▸ Action item
Exactly the lines below from the one with "with your Partner Center account.</span></span>" up to and including the one with "się do swojego" make up the answer, with nothing else added.

▸ Records to use

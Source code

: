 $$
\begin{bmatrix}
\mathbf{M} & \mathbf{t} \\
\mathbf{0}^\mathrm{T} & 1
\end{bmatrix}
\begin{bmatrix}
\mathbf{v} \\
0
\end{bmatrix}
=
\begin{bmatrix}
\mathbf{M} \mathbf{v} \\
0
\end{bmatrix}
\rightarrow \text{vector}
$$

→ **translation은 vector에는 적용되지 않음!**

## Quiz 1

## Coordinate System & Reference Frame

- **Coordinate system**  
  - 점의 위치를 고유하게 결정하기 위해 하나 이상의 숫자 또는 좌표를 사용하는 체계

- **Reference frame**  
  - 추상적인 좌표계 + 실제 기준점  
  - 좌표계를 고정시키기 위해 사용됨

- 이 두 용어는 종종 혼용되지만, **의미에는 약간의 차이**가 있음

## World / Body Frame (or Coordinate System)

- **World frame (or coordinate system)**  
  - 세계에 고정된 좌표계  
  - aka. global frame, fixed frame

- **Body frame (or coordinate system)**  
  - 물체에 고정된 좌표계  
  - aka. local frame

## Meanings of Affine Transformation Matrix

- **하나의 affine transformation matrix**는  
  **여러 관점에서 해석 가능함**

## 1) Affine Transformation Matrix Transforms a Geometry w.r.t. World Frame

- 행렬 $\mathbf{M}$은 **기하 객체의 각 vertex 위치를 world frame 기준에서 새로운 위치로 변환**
...
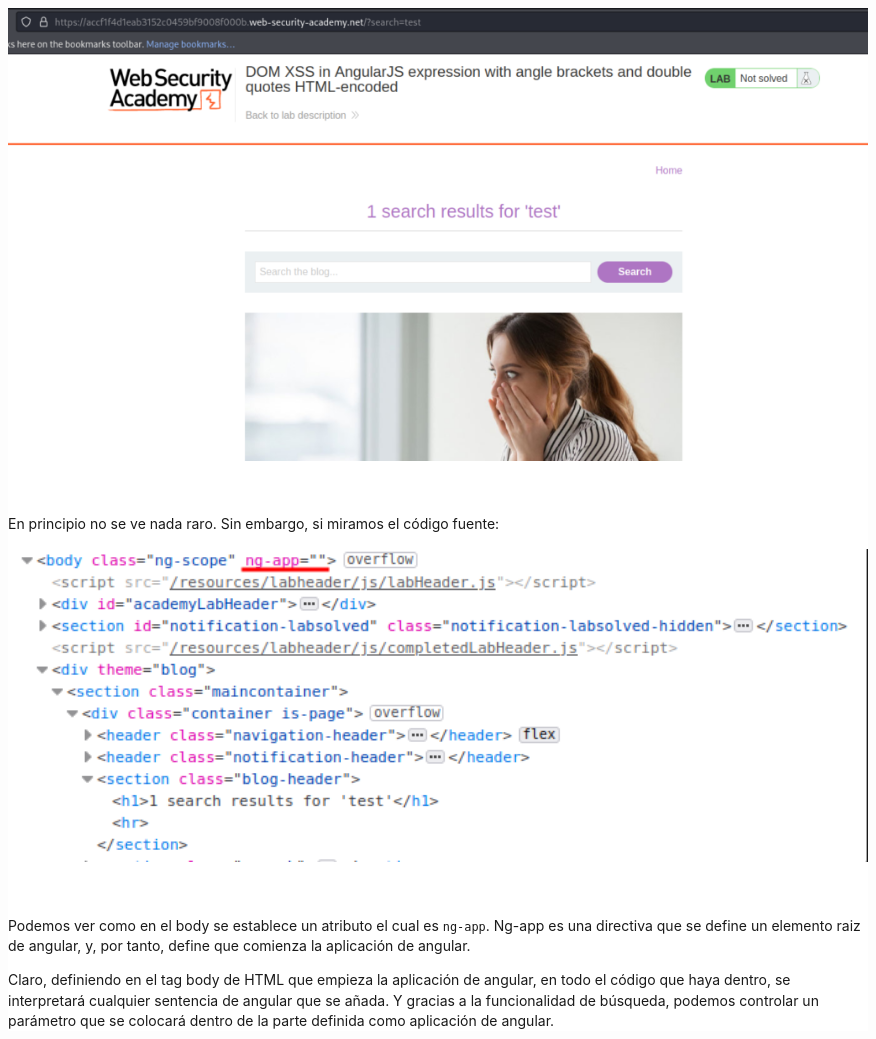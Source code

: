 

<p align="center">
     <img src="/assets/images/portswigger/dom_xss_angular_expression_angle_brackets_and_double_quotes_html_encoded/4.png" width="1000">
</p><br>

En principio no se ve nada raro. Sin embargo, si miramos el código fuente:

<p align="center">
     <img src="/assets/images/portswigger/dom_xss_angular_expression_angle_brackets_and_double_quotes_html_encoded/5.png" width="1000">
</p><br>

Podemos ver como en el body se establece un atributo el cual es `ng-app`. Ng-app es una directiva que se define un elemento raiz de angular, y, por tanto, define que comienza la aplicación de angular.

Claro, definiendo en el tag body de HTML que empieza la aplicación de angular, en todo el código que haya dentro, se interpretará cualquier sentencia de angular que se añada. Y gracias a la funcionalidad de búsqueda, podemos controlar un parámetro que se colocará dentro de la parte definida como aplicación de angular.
...
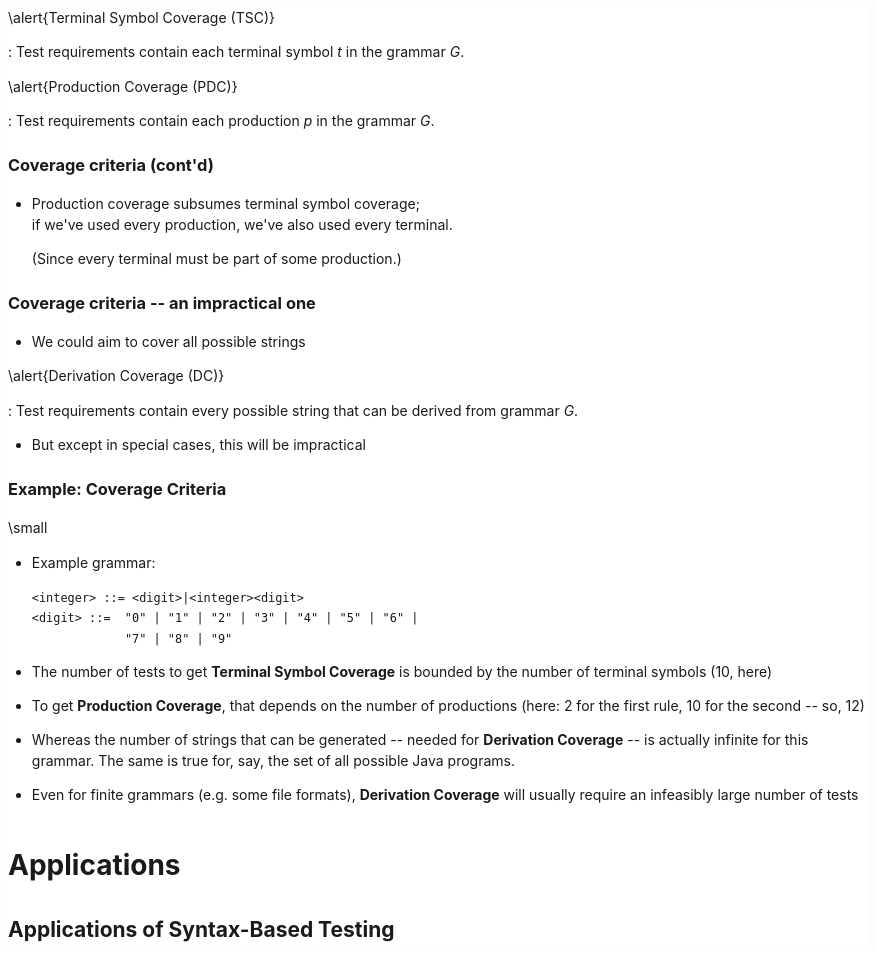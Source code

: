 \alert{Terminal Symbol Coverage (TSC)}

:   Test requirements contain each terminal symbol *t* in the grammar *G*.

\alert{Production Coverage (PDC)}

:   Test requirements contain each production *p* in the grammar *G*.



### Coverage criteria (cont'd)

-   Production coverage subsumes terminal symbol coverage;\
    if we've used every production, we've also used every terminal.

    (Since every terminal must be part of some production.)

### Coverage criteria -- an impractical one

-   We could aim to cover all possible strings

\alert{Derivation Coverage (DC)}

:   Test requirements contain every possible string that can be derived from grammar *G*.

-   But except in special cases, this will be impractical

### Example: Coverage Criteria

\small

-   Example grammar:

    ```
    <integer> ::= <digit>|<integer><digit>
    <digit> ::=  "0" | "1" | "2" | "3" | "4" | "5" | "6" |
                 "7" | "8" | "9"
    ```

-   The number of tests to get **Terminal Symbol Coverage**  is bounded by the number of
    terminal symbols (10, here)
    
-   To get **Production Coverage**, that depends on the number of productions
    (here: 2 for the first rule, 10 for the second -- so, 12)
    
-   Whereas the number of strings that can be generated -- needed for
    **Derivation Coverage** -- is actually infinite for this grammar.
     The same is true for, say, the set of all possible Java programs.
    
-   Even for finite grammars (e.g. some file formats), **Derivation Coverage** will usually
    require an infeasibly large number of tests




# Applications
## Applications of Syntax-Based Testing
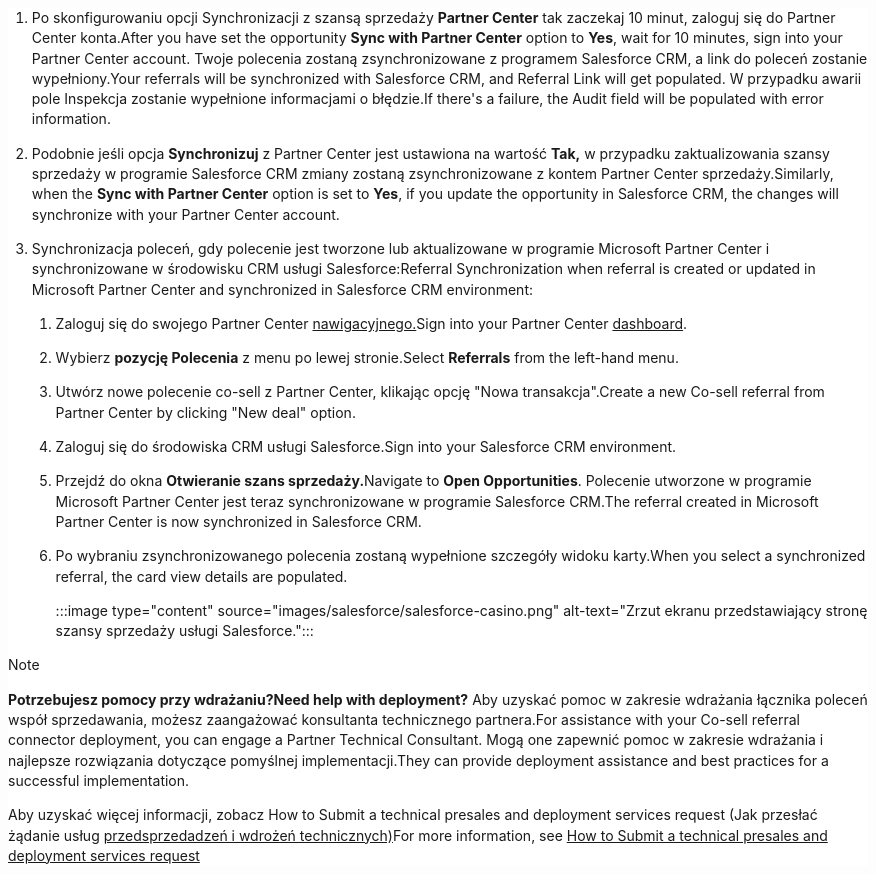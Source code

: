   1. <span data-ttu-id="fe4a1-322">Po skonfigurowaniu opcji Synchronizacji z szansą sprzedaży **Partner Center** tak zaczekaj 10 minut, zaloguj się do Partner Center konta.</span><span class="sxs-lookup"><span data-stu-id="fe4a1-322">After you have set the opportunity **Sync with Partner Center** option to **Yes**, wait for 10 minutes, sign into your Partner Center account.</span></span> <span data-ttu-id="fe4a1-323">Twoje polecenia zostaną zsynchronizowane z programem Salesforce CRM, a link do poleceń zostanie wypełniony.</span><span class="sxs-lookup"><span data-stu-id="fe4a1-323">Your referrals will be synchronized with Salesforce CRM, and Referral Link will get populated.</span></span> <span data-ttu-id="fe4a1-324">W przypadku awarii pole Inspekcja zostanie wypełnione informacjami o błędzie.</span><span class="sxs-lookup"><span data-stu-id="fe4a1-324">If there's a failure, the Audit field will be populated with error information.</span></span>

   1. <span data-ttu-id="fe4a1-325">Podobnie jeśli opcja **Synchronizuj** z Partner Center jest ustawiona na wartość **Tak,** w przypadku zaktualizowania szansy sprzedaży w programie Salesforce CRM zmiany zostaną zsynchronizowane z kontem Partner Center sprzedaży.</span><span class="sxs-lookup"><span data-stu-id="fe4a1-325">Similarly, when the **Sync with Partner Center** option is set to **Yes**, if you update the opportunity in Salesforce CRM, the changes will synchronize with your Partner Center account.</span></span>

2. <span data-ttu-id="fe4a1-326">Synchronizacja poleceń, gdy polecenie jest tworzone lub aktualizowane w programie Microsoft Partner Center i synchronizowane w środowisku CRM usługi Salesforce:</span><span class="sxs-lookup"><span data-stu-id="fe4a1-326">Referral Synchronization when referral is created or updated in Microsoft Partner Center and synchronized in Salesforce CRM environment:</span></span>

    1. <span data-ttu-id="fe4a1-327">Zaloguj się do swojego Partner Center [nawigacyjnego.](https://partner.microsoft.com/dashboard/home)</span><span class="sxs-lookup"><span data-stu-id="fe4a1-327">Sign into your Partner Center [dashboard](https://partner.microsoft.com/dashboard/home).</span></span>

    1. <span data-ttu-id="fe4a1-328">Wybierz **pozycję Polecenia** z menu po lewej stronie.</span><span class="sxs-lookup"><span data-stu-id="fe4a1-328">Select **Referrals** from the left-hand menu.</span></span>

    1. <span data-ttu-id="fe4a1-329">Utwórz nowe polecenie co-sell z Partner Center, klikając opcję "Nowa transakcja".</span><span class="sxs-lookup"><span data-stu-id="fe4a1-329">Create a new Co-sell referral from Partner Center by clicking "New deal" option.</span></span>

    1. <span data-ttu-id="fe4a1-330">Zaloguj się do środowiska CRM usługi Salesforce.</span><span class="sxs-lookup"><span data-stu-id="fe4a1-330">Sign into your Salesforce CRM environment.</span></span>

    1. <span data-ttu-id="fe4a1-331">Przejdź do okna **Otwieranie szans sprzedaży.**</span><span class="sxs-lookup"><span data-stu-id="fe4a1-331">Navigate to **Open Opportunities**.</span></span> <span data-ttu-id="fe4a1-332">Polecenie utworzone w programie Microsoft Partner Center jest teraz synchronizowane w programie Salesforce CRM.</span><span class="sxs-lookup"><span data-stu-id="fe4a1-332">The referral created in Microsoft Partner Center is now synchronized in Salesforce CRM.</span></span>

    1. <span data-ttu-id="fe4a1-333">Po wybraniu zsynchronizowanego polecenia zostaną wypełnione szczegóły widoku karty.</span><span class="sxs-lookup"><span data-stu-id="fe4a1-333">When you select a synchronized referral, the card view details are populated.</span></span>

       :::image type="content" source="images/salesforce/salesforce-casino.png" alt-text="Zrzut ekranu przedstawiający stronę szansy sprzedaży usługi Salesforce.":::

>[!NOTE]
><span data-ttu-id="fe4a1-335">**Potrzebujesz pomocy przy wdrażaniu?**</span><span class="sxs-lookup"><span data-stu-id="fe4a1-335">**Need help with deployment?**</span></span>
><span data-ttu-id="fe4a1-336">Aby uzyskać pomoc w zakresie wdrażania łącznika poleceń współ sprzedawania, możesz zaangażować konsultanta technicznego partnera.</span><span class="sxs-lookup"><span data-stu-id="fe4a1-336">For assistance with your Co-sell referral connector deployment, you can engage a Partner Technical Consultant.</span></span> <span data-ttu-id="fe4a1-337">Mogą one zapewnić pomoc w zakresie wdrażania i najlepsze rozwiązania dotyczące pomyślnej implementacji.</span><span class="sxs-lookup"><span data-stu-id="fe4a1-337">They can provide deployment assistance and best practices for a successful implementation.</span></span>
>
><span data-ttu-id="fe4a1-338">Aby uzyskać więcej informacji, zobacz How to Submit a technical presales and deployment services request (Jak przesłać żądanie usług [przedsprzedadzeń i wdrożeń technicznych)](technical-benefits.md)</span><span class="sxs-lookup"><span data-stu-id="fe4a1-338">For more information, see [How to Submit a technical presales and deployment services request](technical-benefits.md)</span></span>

▸ Written response
   1. <span data-ttu-id="fe4a1-325">Podobnie jeśli opcja **Synchronizuj** z Partner Center jest ustawiona na wartość **Tak,** w przypadku zaktualizowania szansy sprzedaży w programie Salesforce CRM zmiany zostaną zsynchronizowane z kontem Partner Center sprzedaży.</span><span class="sxs-lookup"><span data-stu-id="fe4a1-325">Similarly, when the **Sync with Partner Center** option is set to **Yes**, if you update the opportunity in Salesforce CRM, the changes will synchronize with your Partner Center account.</span></span>

2. <span data-ttu-id="fe4a1-326">Synchronizacja poleceń, gdy polecenie jest tworzone lub aktualizowane w programie Microsoft Partner Center i synchronizowane w środowisku CRM usługi Salesforce:</span><span class="sxs-lookup"><span data-stu-id="fe4a1-326">Referral Synchronization when referral is created or updated in Microsoft Partner Center and synchronized in Salesforce CRM environment:</span></span>

    1. <span data-ttu-id="fe4a1-327">Zaloguj się do swojego Partner Center [nawigacyjnego.](https://partner.microsoft.com/dashboard/home)</span><span class="sxs-lookup"><span data-stu-id="fe4a1-327">Sign into your Partner Center [dashboard](https://partner.microsoft.com/dashboard/home).</span></span>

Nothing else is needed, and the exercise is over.